The game looks like a bright water painting with its vivid colour palettes, cartoonish world and character design, and a day/night cycle that adds to the game’s atmosphere. The Flame in the Flood is set in the backwaters of a forgotten post-societal America, and it truly feels like you’re adventuring through a Western country. You assume the role of a woman, appropriately named Scout, as you constantly have to salvage a plethora of supplies in order to survive. As stated, the game plays almost exactly like Don’t Starve. With the help of your only companion—dog named Aesop—your goal is to survive in the wilderness for as long as possible by looking for water, animals to cook, plants, weapons, etc.
You’re thrust into a setting separated by islands and you access them by traveling through a water current on your raft. Scout can get hungry, dehydrated, and tired, and if her ailments become too severe, she dies. If this happens, you’re then forced to start the game all over again. Scout can’t really defend herself, due to her only wielding a large wooden staff that doesn’t deal any significant damage. This actually makes the game less enjoyable to play, thanks to a deluge of threatening wolves that you’ll inevitably encounter during your playthrough. I died three times because I simply accessed a new island, only to find a wolf waiting to attack me and take me down with very little effort. The Flame in the Flood will benefit enormously from empowering the player to feel more powerful and who knows, maybe you’ll be able to build or find better weapons the longer you survive, but that’ll make the experience more frustrating in the beginning, forcing many to quit early on.
The mechanics overall feel a bit sparse. Interactions are mostly about looking for items, hitting the menu screen, and crafting something new by simply holding a button—rinse and repeat. Traveling using your raft also gets repetitive and predictable, as you merely have to move left or right in order to avoid obstacles until you’ve finally arrived at an island.
You won’t find any substantial storytelling or narrative beats here; Scout doesn’t speak a word, nor does Aesop, and the game never delves into the lore of its waterlogged setting.

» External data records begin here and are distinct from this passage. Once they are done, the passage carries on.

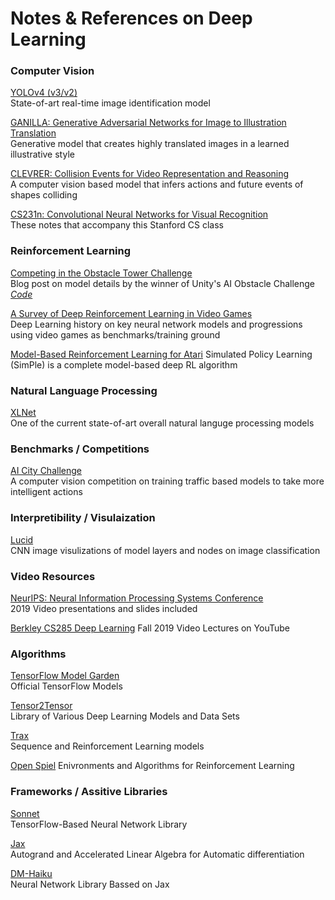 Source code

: # Notes & References on Deep Learning 

### Computer Vision
[YOLOv4 (v3/v2)](https://github.com/AlexeyAB/darknet)  
State-of-art real-time image identification model  
     
[GANILLA: Generative Adversarial Networks for Image to Illustration Translation](https://github.com/giddyyupp/ganilla)  
Generative model that creates highly translated images in a learned illustrative style  

[CLEVRER: Collision Events for Video Representation and Reasoning](http://clevrer.csail.mit.edu/)  
A computer vision based model that infers actions and future events of shapes colliding  

[CS231n: Convolutional Neural Networks for Visual Recognition](https://cs231n.github.io/)  
These notes that accompany this Stanford CS class  




### Reinforcement Learning 
[Competing in the Obstacle Tower Challenge](https://blog.aqnichol.com/2019/07/24/competing-in-the-obstacle-tower-challenge/)  
Blog post on model details by the winner of Unity's AI Obstacle Challenge  
*[Code](https://github.com/unixpickle/obs-tower2)*  

[A Survey of Deep Reinforcement Learning in Video Games](https://arxiv.org/pdf/1912.10944v2.pdf)  
Deep Learning history on key neural network models and progressions using video games as benchmarks/training ground  

[Model-Based Reinforcement Learning for Atari](https://sites.google.com/view/modelbasedrlatari/home)
Simulated Policy Learning (SimPle) is a complete model-based deep RL algorithm
 


### Natural Language Processing
[XLNet](https://github.com/zihangdai/xlnet)  
One of the current state-of-art overall natural languge processing models



### Benchmarks / Competitions
[AI City Challenge](https://www.aicitychallenge.org/)  
A computer vision competition on training traffic based models to take more intelligent actions 




### Interpretibility / Visulaization
[Lucid](https://github.com/tensorflow/lucid)   
CNN image visulizations of model layers and nodes on image classification   



### Video Resources
[NeurIPS: Neural Information Processing Systems Conference](https://slideslive.com/neurips)  
2019 Video presentations and slides included 

[Berkley CS285 Deep Learning](https://www.youtube.com/playlist?list=PLkFD6_40KJIwhWJpGazJ9VSj9CFMkb79A)
Fall 2019 Video Lectures on YouTube




### Algorithms
[TensorFlow Model Garden](https://github.com/tensorflow/models/tree/master/official)  
Official TensorFlow Models  

[Tensor2Tensor](https://github.com/tensorflow/tensor2tensor)  
Library of Various Deep Learning Models and Data Sets  

[Trax](https://github.com/google/trax)  
Sequence and Reinforcement Learning models

[Open Spiel](https://github.com/deepmind/open_spiel)
Enivronments and Algorithms for Reinforcement Learning  


### Frameworks / Assitive Libraries
[Sonnet](https://github.com/deepmind/sonnet)  
TensorFlow-Based Neural Network Library  

[Jax](https://github.com/google/jax)  
Autogrand and Accelerated Linear Algebra for Automatic differentiation  

[DM-Haiku](https://github.com/deepmind/dm-haiku)  
Neural Network Library Bassed on Jax  
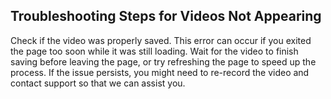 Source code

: ## Troubleshooting Steps for Videos Not Appearing

Check if the video was properly saved. This error can occur if you exited the page too soon while it was still loading. Wait for the video to finish saving before leaving the page, or try refreshing the page to speed up the process. If the issue persists, you might need to re-record the video and contact support so that we can assist you. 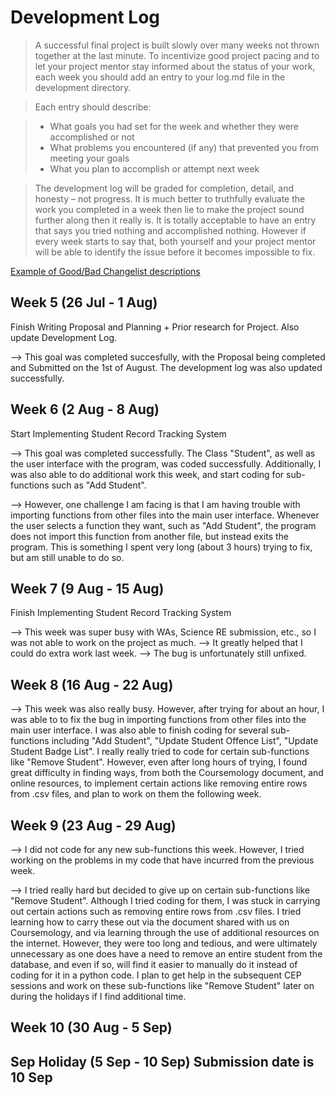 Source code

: # Development Log
> A successful final project is built slowly over many weeks not thrown together at the last minute. To incentivize good project pacing and to let your project mentor stay informed about the status of your work, each week you should add an entry to your log.md file in the development directory.

> Each entry should describe:

> - What goals you had set for the week and whether they were accomplished or not
> - What problems you encountered (if any) that prevented you from meeting your goals
> - What you plan to accomplish or attempt next week

> The development log will be graded for completion, detail, and honesty – not progress. It is much better to truthfully evaluate the work you completed in a week then lie to make the project sound further along then it really is. It is totally acceptable to have an entry that says you tried nothing and accomplished nothing. However if every week starts to say that, both yourself and your project mentor will be able to identify the issue before it becomes impossible to fix.

[Example of Good/Bad Changelist descriptions](https://google.github.io/eng-practices/review/developer/cl-descriptions.html)

## Week 5 (26 Jul - 1 Aug)

Finish Writing Proposal and Planning + Prior research for Project. Also update Development Log. 

--> This goal was completed succesfully, with the Proposal being completed and Submitted on the 1st of August. The development log was also updated successfully. 

## Week 6 (2 Aug - 8 Aug)

Start Implementing Student Record Tracking System

--> This goal was completed successfully. The Class "Student", as well as the user interface with the program, was coded successfully. Additionally, I was also able to do additional work this week, and start coding for sub-functions such as "Add Student". 

--> However, one challenge I am facing is that I am having trouble with importing functions from other files into the main user interface. Whenever the user selects a function they want, such as "Add Student", the program does not import this function from another file, but instead exits the program. This is something I spent very long (about 3 hours) trying to fix, but am still unable to do so. 

## Week 7 (9 Aug - 15 Aug)

Finish Implementing Student Record Tracking System

--> This week was super busy with WAs, Science RE submission, etc., so I was not able to work on the project as much. 
--> It greatly helped that I could do extra work last week.
--> The bug is unfortunately still unfixed. 

## Week 8 (16 Aug - 22 Aug)

--> This week was also really busy. However, after trying for about an hour, I was able to to fix the bug in importing functions from other files into the main user interface. I was also able to finish coding for several sub-functions including "Add Student", "Update Student Offence List", "Update Student Badge List". I really really tried to code for certain sub-functions like "Remove Student". However, even after long hours of trying, I found great difficulty in finding ways, from both the Coursemology document, and online resources, to implement certain actions like removing entire rows from .csv files, and plan to work on them the following week. 

## Week 9 (23 Aug - 29 Aug)

--> I did not code for any new sub-functions this week. However, I tried working on the problems in my code that have incurred from the previous week.

--> I tried really hard but decided to give up on certain sub-functions like "Remove Student". Although I tried coding for them, I was stuck in carrying out certain actions such as removing entire rows from .csv files. I tried learning how to carry these out via the document shared with us on Coursemology, and via learning through the use of additional resources on the internet. However, they were too long and tedious, and were ultimately unnecessary as one does have a need to remove an entire student from the database, and even if so, will find it easier to manually do it instead of coding for it in a python code. I plan to get help in the subsequent CEP sessions and work on these sub-functions like "Remove Student" later on during the holidays if I find additional time.

## Week 10 (30 Aug - 5 Sep)

## Sep Holiday (5 Sep - 10 Sep) **Submission date is 10 Sep**
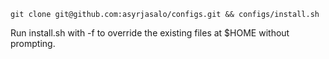 
    git clone git@github.com:asyrjasalo/configs.git && configs/install.sh

Run install.sh with -f to override the existing files at $HOME without prompting.
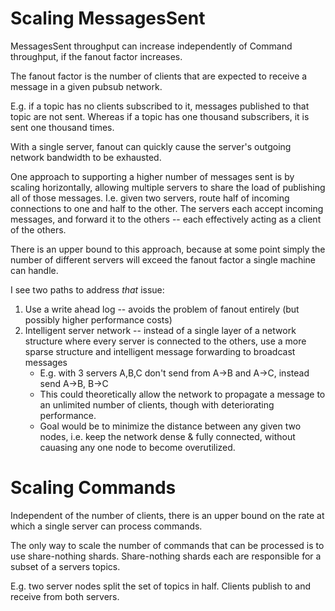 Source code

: # Scaling MessagesSent

MessagesSent throughput can increase independently of Command throughput, if the fanout factor increases.

The fanout factor is the number of clients that are expected to receive a message in a given pubsub network.

E.g. if a topic has no clients subscribed to it, messages published to that topic are not sent. Whereas if a topic
has one thousand subscribers, it is sent one thousand times.

With a single server, fanout can quickly cause the server's outgoing network bandwidth to be exhausted.

One approach to supporting a higher number of messages sent is by scaling horizontally, allowing multiple servers
to share the load of publishing all of those messages. I.e. given two servers, route half  of incoming connections to one
and half to the other. The servers each accept incoming messages, and forward it to the others -- each effectively
acting as a client of the others.

There is an upper bound to this approach, because at some point simply the number of different servers will exceed
the fanout factor a single machine can handle.

I see two paths to address _that_ issue:
1) Use a write ahead log -- avoids the problem of fanout entirely (but possibly higher performance costs)
2) Intelligent server network -- instead of a single layer of a network structure where every server is connected to the others, use a more sparse structure and intelligent message forwarding to broadcast messages
    - E.g. with 3 servers A,B,C don't send from A->B and A->C, instead send A->B, B->C
    - This could theoretically allow the network to propagate a message to an unlimited number of clients, though with deteriorating performance.
    - Goal would be to minimize the distance between any given two nodes, i.e. keep the network dense & fully connected, without cauasing any one node
        to become overutilized.
    

# Scaling Commands

Independent of the number of clients, there is an upper bound on the rate at which a single server can process commands.

The only way to scale the number of commands that can be processed is to use share-nothing shards. Share-nothing shards
each are responsible for a subset of a servers topics.

E.g. two server nodes split the set of topics in half. Clients publish to and receive from both servers.

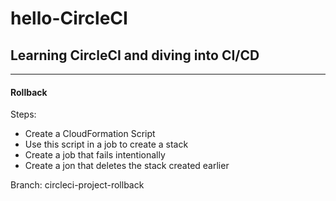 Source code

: # hello-CircleCI

## Learning CircleCI and diving into CI/CD

---

#### Rollback

Steps:

- Create a CloudFormation Script
- Use this script in a job to create a stack
- Create a job that fails intentionally
- Create a jon that deletes the stack created earlier

Branch: circleci-project-rollback
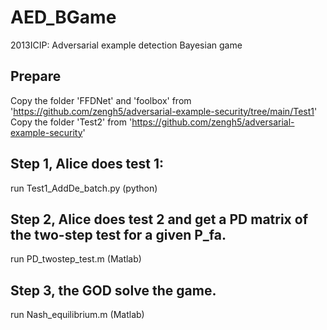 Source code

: # AED_BGame
2013ICIP: Adversarial example detection Bayesian game

## Prepare
Copy the folder 'FFDNet' and 'foolbox' from 'https://github.com/zengh5/adversarial-example-security/tree/main/Test1'  
Copy the folder 'Test2' from 'https://github.com/zengh5/adversarial-example-security'  

## Step 1, Alice does test 1:  
   run Test1_AddDe_batch.py  (python)

## Step 2, Alice does test 2 and get a PD matrix of the two-step test for a given P_fa.  
   run PD_twostep_test.m     (Matlab)

## Step 3, the GOD solve the game.  
   run Nash_equilibrium.m    (Matlab)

The game also makes no attempt to explain why Scout is stranded in the middle of nowhere, or if there are other survivors and explorers are roaming around besides Scout. Even though this is only just a beta, and The Flame in the Flood could very well provide plenty of storytelling, though roguelike survival games like this seldom do. After playing the game for five hours, I get the sense that The Flame in the Flood is indeed a very traditional game in its genre.
I only hope that the finished version offers a lot more than it is currently providing. It’s rarely fun to just survive for as long as you can with little context. The Flame in the Flood isn’t broken or terrible; in fact, it is well made, but playing it ultimately felt dull and unrewarding. After taking a look at the recently released Galak-Z (an equally unforgiving game that offers complex gameplay systems in the form of a light story, characters, and momentum), games like The Flame in the Flood feel a bit dated.